◆ To do ◆
Each entry should be transcribed exactly as written, and any picture left out.

◆ Available records ◆
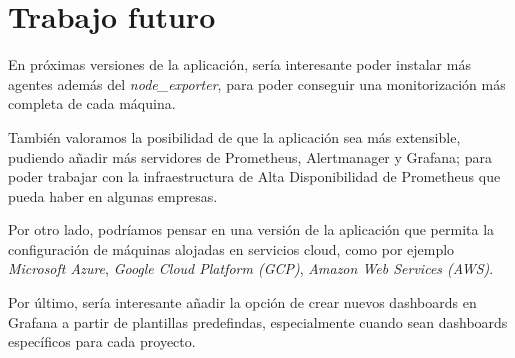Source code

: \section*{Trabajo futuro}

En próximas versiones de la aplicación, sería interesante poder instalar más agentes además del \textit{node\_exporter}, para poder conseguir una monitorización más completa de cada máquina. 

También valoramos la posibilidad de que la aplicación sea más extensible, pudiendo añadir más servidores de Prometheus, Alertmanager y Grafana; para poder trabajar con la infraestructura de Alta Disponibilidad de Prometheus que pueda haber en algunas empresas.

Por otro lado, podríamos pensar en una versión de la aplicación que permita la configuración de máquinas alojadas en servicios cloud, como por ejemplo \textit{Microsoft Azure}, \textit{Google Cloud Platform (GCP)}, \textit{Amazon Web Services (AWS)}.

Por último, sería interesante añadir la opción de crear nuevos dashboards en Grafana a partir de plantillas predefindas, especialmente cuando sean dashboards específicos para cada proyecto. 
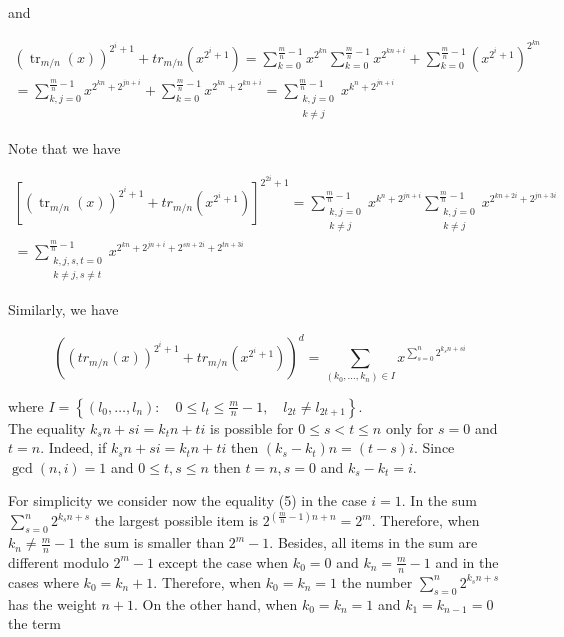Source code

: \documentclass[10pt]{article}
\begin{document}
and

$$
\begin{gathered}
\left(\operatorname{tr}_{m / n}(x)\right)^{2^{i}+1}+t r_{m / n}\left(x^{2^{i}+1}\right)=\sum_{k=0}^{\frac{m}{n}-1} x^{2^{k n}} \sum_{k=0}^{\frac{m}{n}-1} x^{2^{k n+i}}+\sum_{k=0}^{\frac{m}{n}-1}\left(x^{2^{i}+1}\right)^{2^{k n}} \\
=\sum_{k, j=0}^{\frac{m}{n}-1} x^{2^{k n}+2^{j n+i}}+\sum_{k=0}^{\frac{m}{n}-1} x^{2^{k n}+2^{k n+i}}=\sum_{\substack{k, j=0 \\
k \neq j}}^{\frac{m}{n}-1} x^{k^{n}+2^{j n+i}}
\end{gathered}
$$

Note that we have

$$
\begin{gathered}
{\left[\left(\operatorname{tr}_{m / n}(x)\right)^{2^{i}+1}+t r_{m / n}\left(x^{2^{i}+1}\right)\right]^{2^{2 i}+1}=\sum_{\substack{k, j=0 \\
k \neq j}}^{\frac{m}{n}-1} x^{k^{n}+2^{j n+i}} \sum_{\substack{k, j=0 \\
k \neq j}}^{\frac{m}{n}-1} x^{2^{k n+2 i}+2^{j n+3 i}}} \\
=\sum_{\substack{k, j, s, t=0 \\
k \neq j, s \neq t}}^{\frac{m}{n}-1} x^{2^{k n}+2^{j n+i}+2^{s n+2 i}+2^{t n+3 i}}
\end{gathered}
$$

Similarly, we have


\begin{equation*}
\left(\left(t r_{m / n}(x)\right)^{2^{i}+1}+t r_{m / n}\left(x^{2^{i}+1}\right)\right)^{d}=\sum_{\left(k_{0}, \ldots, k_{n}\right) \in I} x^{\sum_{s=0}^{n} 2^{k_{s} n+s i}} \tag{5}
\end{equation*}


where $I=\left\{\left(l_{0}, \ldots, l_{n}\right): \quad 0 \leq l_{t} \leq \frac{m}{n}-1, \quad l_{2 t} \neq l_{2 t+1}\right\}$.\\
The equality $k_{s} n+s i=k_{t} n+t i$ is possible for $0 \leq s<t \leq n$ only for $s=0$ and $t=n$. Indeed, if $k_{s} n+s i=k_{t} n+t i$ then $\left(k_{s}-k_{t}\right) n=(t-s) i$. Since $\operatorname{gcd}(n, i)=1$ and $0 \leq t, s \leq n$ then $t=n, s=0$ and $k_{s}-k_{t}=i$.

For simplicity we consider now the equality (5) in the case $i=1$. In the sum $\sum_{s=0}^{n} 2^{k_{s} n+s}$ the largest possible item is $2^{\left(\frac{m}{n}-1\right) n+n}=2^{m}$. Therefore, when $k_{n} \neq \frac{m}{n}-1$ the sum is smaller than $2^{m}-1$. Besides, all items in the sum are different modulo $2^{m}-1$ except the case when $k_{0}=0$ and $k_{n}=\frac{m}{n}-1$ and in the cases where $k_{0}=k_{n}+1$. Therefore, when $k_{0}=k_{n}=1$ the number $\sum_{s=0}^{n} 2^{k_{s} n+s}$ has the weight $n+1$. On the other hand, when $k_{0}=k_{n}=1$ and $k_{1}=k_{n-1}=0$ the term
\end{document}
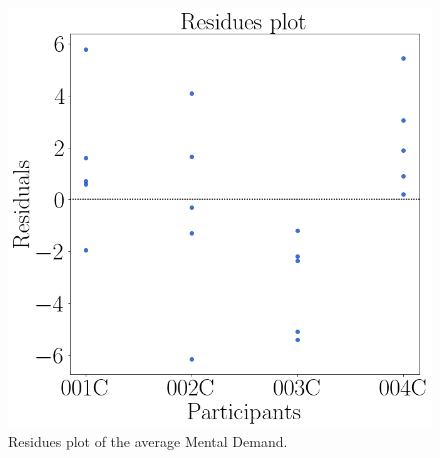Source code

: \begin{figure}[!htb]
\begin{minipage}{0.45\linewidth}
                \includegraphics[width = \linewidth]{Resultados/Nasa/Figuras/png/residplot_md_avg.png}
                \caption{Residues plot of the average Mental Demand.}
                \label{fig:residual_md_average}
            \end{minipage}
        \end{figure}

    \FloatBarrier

◆ Task output ◆
Source code

: \section*{Trabajo futuro}

En próximas versiones de la aplicación, sería interesante poder instalar más agentes además del \textit{node\_exporter}, para poder conseguir una monitorización más completa de cada máquina. 

También valoramos la posibilidad de que la aplicación sea más extensible, pudiendo añadir más servidores de Prometheus, Alertmanager y Grafana; para poder trabajar con la infraestructura de Alta Disponibilidad de Prometheus que pueda haber en algunas empresas.

Por otro lado, podríamos pensar en una versión de la aplicación que permita la configuración de máquinas alojadas en servicios cloud, como por ejemplo \textit{Microsoft Azure}, \textit{Google Cloud Platform (GCP)}, \textit{Amazon Web Services (AWS)}.

Por último, sería interesante añadir la opción de crear nuevos dashboards en Grafana a partir de plantillas predefindas, especialmente cuando sean dashboards específicos para cada proyecto. 
Source code

: \documentclass[10pt]{article}
\begin{document}
and

$$
\begin{gathered}
\left(\operatorname{tr}_{m / n}(x)\right)^{2^{i}+1}+t r_{m / n}\left(x^{2^{i}+1}\right)=\sum_{k=0}^{\frac{m}{n}-1} x^{2^{k n}} \sum_{k=0}^{\frac{m}{n}-1} x^{2^{k n+i}}+\sum_{k=0}^{\frac{m}{n}-1}\left(x^{2^{i}+1}\right)^{2^{k n}} \\
=\sum_{k, j=0}^{\frac{m}{n}-1} x^{2^{k n}+2^{j n+i}}+\sum_{k=0}^{\frac{m}{n}-1} x^{2^{k n}+2^{k n+i}}=\sum_{\substack{k, j=0 \\
k \neq j}}^{\frac{m}{n}-1} x^{k^{n}+2^{j n+i}}
\end{gathered}
$$

Note that we have

$$
\begin{gathered}
{\left[\left(\operatorname{tr}_{m / n}(x)\right)^{2^{i}+1}+t r_{m / n}\left(x^{2^{i}+1}\right)\right]^{2^{2 i}+1}=\sum_{\substack{k, j=0 \\
k \neq j}}^{\frac{m}{n}-1} x^{k^{n}+2^{j n+i}} \sum_{\substack{k, j=0 \\
k \neq j}}^{\frac{m}{n}-1} x^{2^{k n+2 i}+2^{j n+3 i}}} \\
=\sum_{\substack{k, j, s, t=0 \\
k \neq j, s \neq t}}^{\frac{m}{n}-1} x^{2^{k n}+2^{j n+i}+2^{s n+2 i}+2^{t n+3 i}}
\end{gathered}
$$

Similarly, we have


\begin{equation*}
\left(\left(t r_{m / n}(x)\right)^{2^{i}+1}+t r_{m / n}\left(x^{2^{i}+1}\right)\right)^{d}=\sum_{\left(k_{0}, \ldots, k_{n}\right) \in I} x^{\sum_{s=0}^{n} 2^{k_{s} n+s i}} \tag{5}
\end{equation*}


where $I=\left\{\left(l_{0}, \ldots, l_{n}\right): \quad 0 \leq l_{t} \leq \frac{m}{n}-1, \quad l_{2 t} \neq l_{2 t+1}\right\}$.\\
The equality $k_{s} n+s i=k_{t} n+t i$ is possible for $0 \leq s<t \leq n$ only for $s=0$ and $t=n$. Indeed, if $k_{s} n+s i=k_{t} n+t i$ then $\left(k_{s}-k_{t}\right) n=(t-s) i$. Since $\operatorname{gcd}(n, i)=1$ and $0 \leq t, s \leq n$ then $t=n, s=0$ and $k_{s}-k_{t}=i$.

For simplicity we consider now the equality (5) in the case $i=1$. In the sum $\sum_{s=0}^{n} 2^{k_{s} n+s}$ the largest possible item is $2^{\left(\frac{m}{n}-1\right) n+n}=2^{m}$. Therefore, when $k_{n} \neq \frac{m}{n}-1$ the sum is smaller than $2^{m}-1$. Besides, all items in the sum are different modulo $2^{m}-1$ except the case when $k_{0}=0$ and $k_{n}=\frac{m}{n}-1$ and in the cases where $k_{0}=k_{n}+1$. Therefore, when $k_{0}=k_{n}=1$ the number $\sum_{s=0}^{n} 2^{k_{s} n+s}$ has the weight $n+1$. On the other hand, when $k_{0}=k_{n}=1$ and $k_{1}=k_{n-1}=0$ the term
\end{document}
Source code

: \begin{figure}[!htb]
\begin{minipage}{0.45\linewidth}
                \includegraphics[width = \linewidth]{Resultados/Nasa/Figuras/png/residplot_md_avg.png}
                \caption{Residues plot of the average Mental Demand.}
                \label{fig:residual_md_average}
            \end{minipage}
        \end{figure}

    \FloatBarrier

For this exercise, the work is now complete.